Among the records below, find the line that has "- [What is JSON"; from there, give the lines again exactly, and stop after the line that has "- [What is a".

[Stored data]
○ ○ ○

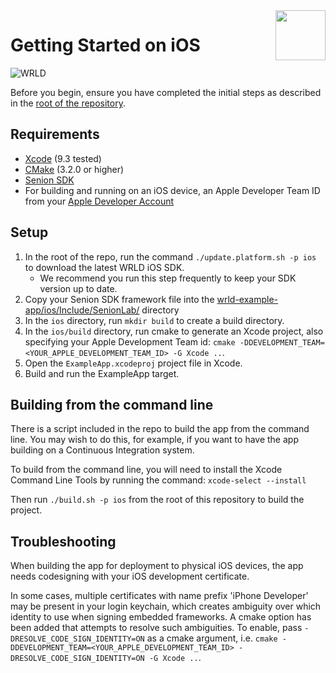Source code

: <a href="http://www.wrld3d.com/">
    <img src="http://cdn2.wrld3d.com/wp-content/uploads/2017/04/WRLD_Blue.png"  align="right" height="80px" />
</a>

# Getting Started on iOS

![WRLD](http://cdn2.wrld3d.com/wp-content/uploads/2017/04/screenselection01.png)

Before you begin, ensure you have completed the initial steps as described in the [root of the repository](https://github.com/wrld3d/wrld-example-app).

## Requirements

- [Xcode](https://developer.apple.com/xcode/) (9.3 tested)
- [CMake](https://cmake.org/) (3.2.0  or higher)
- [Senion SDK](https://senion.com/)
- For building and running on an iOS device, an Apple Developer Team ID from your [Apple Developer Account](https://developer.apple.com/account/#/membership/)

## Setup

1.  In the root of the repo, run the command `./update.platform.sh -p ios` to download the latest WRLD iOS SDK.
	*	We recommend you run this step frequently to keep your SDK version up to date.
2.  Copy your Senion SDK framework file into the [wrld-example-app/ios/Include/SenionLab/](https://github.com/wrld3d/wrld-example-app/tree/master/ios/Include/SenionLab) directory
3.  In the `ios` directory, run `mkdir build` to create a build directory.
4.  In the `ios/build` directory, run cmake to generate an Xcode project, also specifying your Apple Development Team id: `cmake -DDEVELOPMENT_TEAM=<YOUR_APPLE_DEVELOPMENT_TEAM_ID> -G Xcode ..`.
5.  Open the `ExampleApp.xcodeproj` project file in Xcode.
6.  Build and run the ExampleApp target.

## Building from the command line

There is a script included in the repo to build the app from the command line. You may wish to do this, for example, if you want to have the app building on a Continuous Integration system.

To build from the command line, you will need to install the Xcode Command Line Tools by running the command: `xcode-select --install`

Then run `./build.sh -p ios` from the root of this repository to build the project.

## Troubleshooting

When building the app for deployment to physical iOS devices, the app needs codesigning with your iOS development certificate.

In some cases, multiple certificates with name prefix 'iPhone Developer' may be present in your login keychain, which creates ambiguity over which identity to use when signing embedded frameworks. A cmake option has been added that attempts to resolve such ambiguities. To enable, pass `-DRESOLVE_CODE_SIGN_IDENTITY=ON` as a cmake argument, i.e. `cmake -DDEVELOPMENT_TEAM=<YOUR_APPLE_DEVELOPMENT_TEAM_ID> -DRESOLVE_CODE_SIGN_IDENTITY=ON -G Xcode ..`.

○ ○ ○

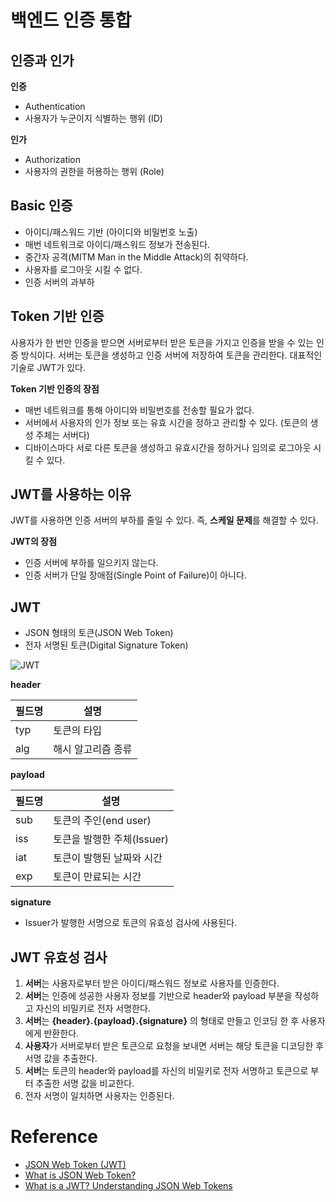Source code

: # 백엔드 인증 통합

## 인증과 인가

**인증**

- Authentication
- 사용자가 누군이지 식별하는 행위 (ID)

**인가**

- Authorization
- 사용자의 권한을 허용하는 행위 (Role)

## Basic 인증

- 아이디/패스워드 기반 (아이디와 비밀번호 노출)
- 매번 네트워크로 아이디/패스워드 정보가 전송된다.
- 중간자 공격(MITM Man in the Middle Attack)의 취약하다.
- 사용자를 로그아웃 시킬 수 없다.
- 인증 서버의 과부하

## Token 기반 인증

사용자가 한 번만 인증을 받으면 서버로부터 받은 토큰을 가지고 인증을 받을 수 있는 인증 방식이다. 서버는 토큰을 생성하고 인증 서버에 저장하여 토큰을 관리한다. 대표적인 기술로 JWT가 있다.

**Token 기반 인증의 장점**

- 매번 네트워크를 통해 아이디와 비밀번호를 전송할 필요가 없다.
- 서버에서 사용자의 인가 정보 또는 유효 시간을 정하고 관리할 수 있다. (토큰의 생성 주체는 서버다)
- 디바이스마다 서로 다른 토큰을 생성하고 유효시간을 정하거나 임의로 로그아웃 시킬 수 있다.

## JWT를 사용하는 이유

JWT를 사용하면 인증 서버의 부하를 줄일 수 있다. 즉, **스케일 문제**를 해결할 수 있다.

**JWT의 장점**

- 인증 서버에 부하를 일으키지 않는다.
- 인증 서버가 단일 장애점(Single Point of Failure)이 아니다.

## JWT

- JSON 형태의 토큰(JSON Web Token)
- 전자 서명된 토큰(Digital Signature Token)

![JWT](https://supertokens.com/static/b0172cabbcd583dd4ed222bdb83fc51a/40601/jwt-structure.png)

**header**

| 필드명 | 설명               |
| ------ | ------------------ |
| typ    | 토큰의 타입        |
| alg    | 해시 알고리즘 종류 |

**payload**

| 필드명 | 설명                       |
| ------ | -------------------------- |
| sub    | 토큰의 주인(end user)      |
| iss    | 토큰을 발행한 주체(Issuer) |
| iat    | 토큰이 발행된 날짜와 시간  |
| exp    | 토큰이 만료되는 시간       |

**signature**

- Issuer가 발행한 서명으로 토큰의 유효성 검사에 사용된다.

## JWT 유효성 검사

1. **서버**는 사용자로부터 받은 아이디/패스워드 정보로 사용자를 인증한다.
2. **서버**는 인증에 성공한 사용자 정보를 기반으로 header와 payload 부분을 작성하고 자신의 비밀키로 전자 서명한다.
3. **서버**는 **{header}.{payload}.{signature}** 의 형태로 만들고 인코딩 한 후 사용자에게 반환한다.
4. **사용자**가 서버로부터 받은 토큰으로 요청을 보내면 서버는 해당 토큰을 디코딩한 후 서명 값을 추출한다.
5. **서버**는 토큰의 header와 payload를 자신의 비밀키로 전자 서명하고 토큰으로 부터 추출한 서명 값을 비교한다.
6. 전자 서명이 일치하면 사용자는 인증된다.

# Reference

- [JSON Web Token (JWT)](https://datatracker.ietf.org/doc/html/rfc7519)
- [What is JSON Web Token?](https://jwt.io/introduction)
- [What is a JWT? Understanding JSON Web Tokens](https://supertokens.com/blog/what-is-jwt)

○ ○ ○

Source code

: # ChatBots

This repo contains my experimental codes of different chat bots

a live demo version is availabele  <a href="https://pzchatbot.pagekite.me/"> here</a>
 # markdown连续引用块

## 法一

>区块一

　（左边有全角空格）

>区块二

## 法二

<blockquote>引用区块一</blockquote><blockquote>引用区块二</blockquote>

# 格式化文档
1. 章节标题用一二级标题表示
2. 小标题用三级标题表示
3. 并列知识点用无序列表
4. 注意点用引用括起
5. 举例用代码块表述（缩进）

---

○ ○ ○

» Result of this task:
- [What is JSON Web Token?](https://jwt.io/introduction)
- [What is a JWT? Understanding JSON Web Tokens](https://supertokens.com/blog/what-is-jwt)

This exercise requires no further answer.